Source texts of formatted documents
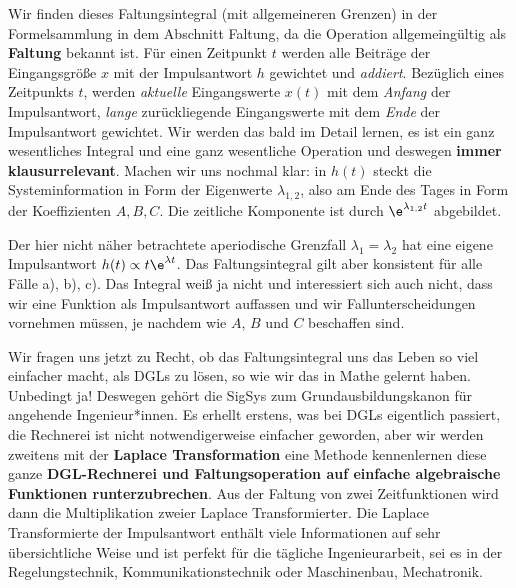 Wir finden dieses Faltungsintegral (mit allgemeineren Grenzen) in der
Formelsammlung in dem Abschnitt Faltung, da die Operation allgemeingültig als
\textbf{Faltung} bekannt ist.
%
Für einen Zeitpunkt $t$ werden alle Beiträge der Eingangsgröße $x$ mit der Impulsantwort $h$
gewichtet und \textit{addiert}. Bezüglich eines Zeitpunkts $t$, werden \textit{aktuelle}
Eingangswerte $x(t)$ mit dem \textit{Anfang} der Impulsantwort, \textit{lange}
zurückliegende Eingangswerte mit dem \textit{Ende} der Impulsantwort gewichtet.
%
Wir werden das bald im Detail lernen, es ist ein ganz wesentliches Integral und
eine ganz wesentliche Operation und deswegen \textbf{immer klausurrelevant}.
%
Machen wir uns nochmal klar: in $h(t)$ steckt die Systeminformation in Form
der Eigenwerte $\lambda_{1,2}$, also am Ende des Tages in Form der Koeffizienten $A,B,C$.
Die zeitliche Komponente ist durch $\e^{\lambda_{1,2} t}$ abgebildet.

Der hier nicht näher betrachtete aperiodische Grenzfall $\lambda_1 = \lambda_2$
hat eine eigene Impulsantwort $h(t) \propto t \e^{\lambda t}$.
%
Das Faltungsintegral gilt aber konsistent
für alle Fälle a), b), c). Das Integral weiß ja nicht und interessiert sich auch nicht,
dass wir eine Funktion als Impulsantwort auffassen und wir Fallunterscheidungen
vornehmen müssen, je nachdem wie $A$, $B$ und $C$ beschaffen sind.

Wir fragen uns jetzt zu Recht, ob das Faltungsintegral
uns das Leben so viel einfacher macht, als DGLs zu lösen, so wie wir das in Mathe
gelernt haben.
%
Unbedingt ja! Deswegen gehört die SigSys zum Grundausbildungskanon für angehende
Ingenieur*innen.
Es erhellt erstens, was bei DGLs eigentlich passiert, die Rechnerei
ist nicht notwendigerweise einfacher geworden, aber wir werden zweitens mit der
\textbf{Laplace Transformation} eine
Methode kennenlernen diese ganze \textbf{DGL-Rechnerei und Faltungsoperation auf
einfache algebraische Funktionen runterzubrechen}. Aus der Faltung von zwei
Zeitfunktionen wird dann die Multiplikation zweier Laplace Transformierter.
%
Die Laplace Transformierte der Impulsantwort enthält viele Informationen auf
sehr übersichtliche Weise und ist perfekt für die tägliche Ingenieurarbeit, sei
es in der Regelungstechnik, Kommunikationstechnik oder Maschinenbau, Mechatronik.

\newpage
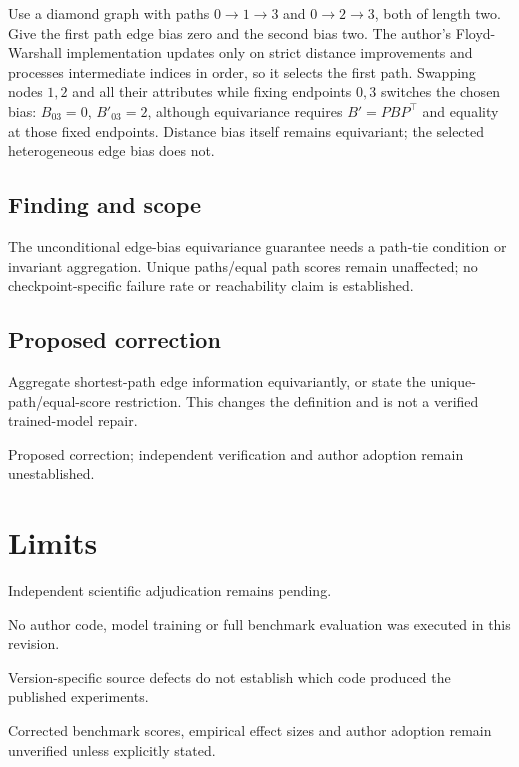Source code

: \documentclass[11pt]{article}
\begin{document}
Use a diamond graph with paths \(0\to1\to3\) and \(0\to2\to3\), both of length two. Give the first path edge bias zero and the second bias two. The author's Floyd-Warshall implementation updates only on strict distance improvements and processes intermediate indices in order, so it selects the first path. Swapping nodes \(1,2\) and all their attributes while fixing endpoints \(0,3\) switches the chosen bias: \(B_{03}=0\), \(B'_{03}=2\), although equivariance requires \(B'=PBP^\top\) and equality at those fixed endpoints. Distance bias itself remains equivariant; the selected heterogeneous edge bias does not.

\subsection*{Finding and scope}

The unconditional edge-bias equivariance guarantee needs a path-tie condition or invariant aggregation. Unique paths/equal path scores remain unaffected; no checkpoint-specific failure rate or reachability claim is established.

\subsection*{Proposed correction}

Aggregate shortest-path edge information equivariantly, or state the unique-path/equal-score restriction. This changes the definition and is not a verified trained-model repair.

Proposed correction; independent verification and author adoption remain unestablished.

\section*{Limits}

Independent scientific adjudication remains pending.\par

No author code, model training or full benchmark evaluation was executed in this revision.\par

Version-specific source defects do not establish which code produced the published experiments.\par

Corrected benchmark scores, empirical effect sizes and author adoption remain unverified unless explicitly stated.\par
\end{document}
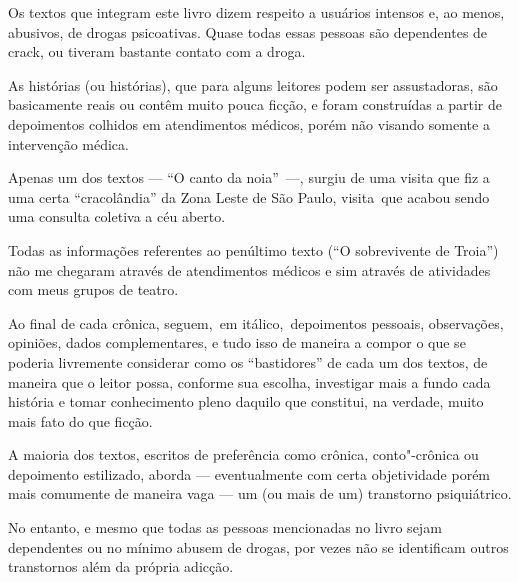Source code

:  

Os textos que integram este livro dizem respeito a usuários intensos e,
ao menos, abusivos, de drogas psicoativas. Quase todas essas pessoas são
dependentes de crack, ou tiveram bastante contato com a droga.

As histórias (ou histórias), que para alguns leitores podem ser
assustadoras, são basicamente reais ou contêm muito pouca ficção, e
foram construídas a partir de depoimentos colhidos em atendimentos
médicos, porém não visando somente a intervenção médica.

Apenas um dos textos --- ``O canto da noia''~\mbox{---,} surgiu de uma visita
que fiz a uma certa ``cracolândia'' da Zona Leste de São Paulo,
visita~que acabou sendo uma consulta coletiva a céu aberto.

Todas as informações referentes ao penúltimo texto (``O sobrevivente de
Troia'') não me chegaram através de atendimentos médicos e sim através
de atividades com meus grupos de teatro.

Ao final de cada crônica, seguem,~em itálico,~depoimentos pessoais,
observações, opiniões, dados complementares, e tudo isso de maneira a
compor o que se poderia livremente considerar como os ``bastidores'' de
cada um dos textos, de maneira que o leitor possa, conforme sua escolha,
investigar mais a fundo cada história e tomar conhecimento pleno daquilo
que constitui, na verdade, muito mais fato do que ficção.

A maioria dos textos, escritos de preferência como crônica,
conto"-crônica ou depoimento estilizado, aborda --- eventualmente com
certa objetividade porém mais comumente de maneira vaga --- um (ou mais
de um) transtorno psiquiátrico.

No entanto, e mesmo que todas as pessoas mencionadas no livro sejam
dependentes ou no mínimo abusem de drogas, por vezes não se identificam
outros transtornos além da própria adicção.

**Assignment:** Exclude images and repeat all entries exactly.

**Solution to the problem:**
 Wir finden dieses Faltungsintegral (mit allgemeineren Grenzen) in der
Formelsammlung in dem Abschnitt Faltung, da die Operation allgemeingültig als
\textbf{Faltung} bekannt ist.
%
Für einen Zeitpunkt $t$ werden alle Beiträge der Eingangsgröße $x$ mit der Impulsantwort $h$
gewichtet und \textit{addiert}. Bezüglich eines Zeitpunkts $t$, werden \textit{aktuelle}
Eingangswerte $x(t)$ mit dem \textit{Anfang} der Impulsantwort, \textit{lange}
zurückliegende Eingangswerte mit dem \textit{Ende} der Impulsantwort gewichtet.
%
Wir werden das bald im Detail lernen, es ist ein ganz wesentliches Integral und
eine ganz wesentliche Operation und deswegen \textbf{immer klausurrelevant}.
%
Machen wir uns nochmal klar: in $h(t)$ steckt die Systeminformation in Form
der Eigenwerte $\lambda_{1,2}$, also am Ende des Tages in Form der Koeffizienten $A,B,C$.
Die zeitliche Komponente ist durch $\e^{\lambda_{1,2} t}$ abgebildet.

Der hier nicht näher betrachtete aperiodische Grenzfall $\lambda_1 = \lambda_2$
hat eine eigene Impulsantwort $h(t) \propto t \e^{\lambda t}$.
%
Das Faltungsintegral gilt aber konsistent
für alle Fälle a), b), c). Das Integral weiß ja nicht und interessiert sich auch nicht,
dass wir eine Funktion als Impulsantwort auffassen und wir Fallunterscheidungen
vornehmen müssen, je nachdem wie $A$, $B$ und $C$ beschaffen sind.

Wir fragen uns jetzt zu Recht, ob das Faltungsintegral
uns das Leben so viel einfacher macht, als DGLs zu lösen, so wie wir das in Mathe
gelernt haben.
%
Unbedingt ja! Deswegen gehört die SigSys zum Grundausbildungskanon für angehende
Ingenieur*innen.
Es erhellt erstens, was bei DGLs eigentlich passiert, die Rechnerei
ist nicht notwendigerweise einfacher geworden, aber wir werden zweitens mit der
\textbf{Laplace Transformation} eine
Methode kennenlernen diese ganze \textbf{DGL-Rechnerei und Faltungsoperation auf
einfache algebraische Funktionen runterzubrechen}. Aus der Faltung von zwei
Zeitfunktionen wird dann die Multiplikation zweier Laplace Transformierter.
%
Die Laplace Transformierte der Impulsantwort enthält viele Informationen auf
sehr übersichtliche Weise und ist perfekt für die tägliche Ingenieurarbeit, sei
es in der Regelungstechnik, Kommunikationstechnik oder Maschinenbau, Mechatronik.

\newpage
Source code

: \documentclass[11pt]{article}
\begin{document}
Use a diamond graph with paths \(0\to1\to3\) and \(0\to2\to3\), both of length two. Give the first path edge bias zero and the second bias two. The author's Floyd-Warshall implementation updates only on strict distance improvements and processes intermediate indices in order, so it selects the first path. Swapping nodes \(1,2\) and all their attributes while fixing endpoints \(0,3\) switches the chosen bias: \(B_{03}=0\), \(B'_{03}=2\), although equivariance requires \(B'=PBP^\top\) and equality at those fixed endpoints. Distance bias itself remains equivariant; the selected heterogeneous edge bias does not.

\subsection*{Finding and scope}

The unconditional edge-bias equivariance guarantee needs a path-tie condition or invariant aggregation. Unique paths/equal path scores remain unaffected; no checkpoint-specific failure rate or reachability claim is established.

\subsection*{Proposed correction}

Aggregate shortest-path edge information equivariantly, or state the unique-path/equal-score restriction. This changes the definition and is not a verified trained-model repair.

Proposed correction; independent verification and author adoption remain unestablished.

\section*{Limits}

Independent scientific adjudication remains pending.\par

No author code, model training or full benchmark evaluation was executed in this revision.\par

Version-specific source defects do not establish which code produced the published experiments.\par

Corrected benchmark scores, empirical effect sizes and author adoption remain unverified unless explicitly stated.\par
\end{document}
Source code

:  

Os textos que integram este livro dizem respeito a usuários intensos e,
ao menos, abusivos, de drogas psicoativas. Quase todas essas pessoas são
dependentes de crack, ou tiveram bastante contato com a droga.

As histórias (ou histórias), que para alguns leitores podem ser
assustadoras, são basicamente reais ou contêm muito pouca ficção, e
foram construídas a partir de depoimentos colhidos em atendimentos
médicos, porém não visando somente a intervenção médica.

Apenas um dos textos --- ``O canto da noia''~\mbox{---,} surgiu de uma visita
que fiz a uma certa ``cracolândia'' da Zona Leste de São Paulo,
visita~que acabou sendo uma consulta coletiva a céu aberto.

Todas as informações referentes ao penúltimo texto (``O sobrevivente de
Troia'') não me chegaram através de atendimentos médicos e sim através
de atividades com meus grupos de teatro.

Ao final de cada crônica, seguem,~em itálico,~depoimentos pessoais,
observações, opiniões, dados complementares, e tudo isso de maneira a
compor o que se poderia livremente considerar como os ``bastidores'' de
cada um dos textos, de maneira que o leitor possa, conforme sua escolha,
investigar mais a fundo cada história e tomar conhecimento pleno daquilo
que constitui, na verdade, muito mais fato do que ficção.

A maioria dos textos, escritos de preferência como crônica,
conto"-crônica ou depoimento estilizado, aborda --- eventualmente com
certa objetividade porém mais comumente de maneira vaga --- um (ou mais
de um) transtorno psiquiátrico.

No entanto, e mesmo que todas as pessoas mencionadas no livro sejam
dependentes ou no mínimo abusem de drogas, por vezes não se identificam
outros transtornos além da própria adicção.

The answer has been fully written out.